Problem to work on
In the material below, the lines containing the word "update" are required; copy each of them.

Recorded information
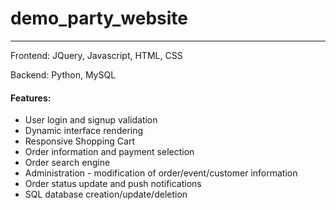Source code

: # demo_party_website

---

Frontend: JQuery, Javascript, HTML, CSS

Backend: Python, MySQL

#### Features:
 
* User login and signup validation
* Dynamic interface rendering
* Responsive Shopping Cart
* Order information and payment selection
* Order search engine
* Administration - modification of order/event/customer information
* Order status update and push notifications
* SQL database creation/update/deletion
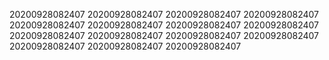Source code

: 20200928082407
20200928082407
20200928082407
20200928082407
20200928082407
20200928082407
20200928082407
20200928082407
20200928082407
20200928082407
20200928082407
20200928082407
20200928082407
20200928082407
20200928082407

Exercise answer
* Order status update and push notifications
* SQL database creation/update/deletion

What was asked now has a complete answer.